▸ Work item
Write out exactly the lines from the start of the entries through the one that contains "km = [mills[0]*1.6, mills[1]*1.6, mills[2]*1.6]", including both.

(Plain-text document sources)

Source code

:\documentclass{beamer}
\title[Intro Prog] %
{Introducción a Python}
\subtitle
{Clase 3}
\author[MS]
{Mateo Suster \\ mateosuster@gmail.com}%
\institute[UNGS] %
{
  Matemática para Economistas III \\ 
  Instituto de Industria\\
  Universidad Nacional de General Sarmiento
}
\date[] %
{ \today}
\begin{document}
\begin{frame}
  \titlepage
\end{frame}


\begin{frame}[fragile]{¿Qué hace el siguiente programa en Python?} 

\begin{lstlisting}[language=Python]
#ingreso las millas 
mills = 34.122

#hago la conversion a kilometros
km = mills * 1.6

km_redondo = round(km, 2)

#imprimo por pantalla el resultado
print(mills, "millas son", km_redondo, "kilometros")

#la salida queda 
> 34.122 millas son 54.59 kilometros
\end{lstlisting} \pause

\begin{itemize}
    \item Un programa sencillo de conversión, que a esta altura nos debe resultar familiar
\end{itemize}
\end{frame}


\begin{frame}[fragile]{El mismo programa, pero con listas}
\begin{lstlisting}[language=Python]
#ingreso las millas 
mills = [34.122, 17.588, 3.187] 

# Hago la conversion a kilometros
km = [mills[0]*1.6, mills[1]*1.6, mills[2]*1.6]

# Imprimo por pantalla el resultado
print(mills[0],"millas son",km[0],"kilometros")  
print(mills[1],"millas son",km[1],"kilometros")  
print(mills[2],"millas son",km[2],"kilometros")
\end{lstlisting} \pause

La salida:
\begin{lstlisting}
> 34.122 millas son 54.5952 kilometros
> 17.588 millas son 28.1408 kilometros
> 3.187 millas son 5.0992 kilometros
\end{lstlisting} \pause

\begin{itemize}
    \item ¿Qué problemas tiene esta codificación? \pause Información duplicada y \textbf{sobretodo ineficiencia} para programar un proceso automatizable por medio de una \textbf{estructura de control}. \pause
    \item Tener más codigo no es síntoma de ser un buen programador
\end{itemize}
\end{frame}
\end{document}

▸ Answer box
Source code

:\documentclass{beamer}
\title[Intro Prog] %
{Introducción a Python}
\subtitle
{Clase 3}
\author[MS]
{Mateo Suster \\ mateosuster@gmail.com}%
\institute[UNGS] %
{
  Matemática para Economistas III \\ 
  Instituto de Industria\\
  Universidad Nacional de General Sarmiento
}
\date[] %
{ \today}
\begin{document}
\begin{frame}
  \titlepage
\end{frame}


\begin{frame}[fragile]{¿Qué hace el siguiente programa en Python?} 

\begin{lstlisting}[language=Python]
#ingreso las millas 
mills = 34.122

#hago la conversion a kilometros
km = mills * 1.6

km_redondo = round(km, 2)

#imprimo por pantalla el resultado
print(mills, "millas son", km_redondo, "kilometros")

#la salida queda 
> 34.122 millas son 54.59 kilometros
\end{lstlisting} \pause

\begin{itemize}
    \item Un programa sencillo de conversión, que a esta altura nos debe resultar familiar
\end{itemize}
\end{frame}


\begin{frame}[fragile]{El mismo programa, pero con listas}
\begin{lstlisting}[language=Python]
#ingreso las millas 
mills = [34.122, 17.588, 3.187] 

# Hago la conversion a kilometros
km = [mills[0]*1.6, mills[1]*1.6, mills[2]*1.6]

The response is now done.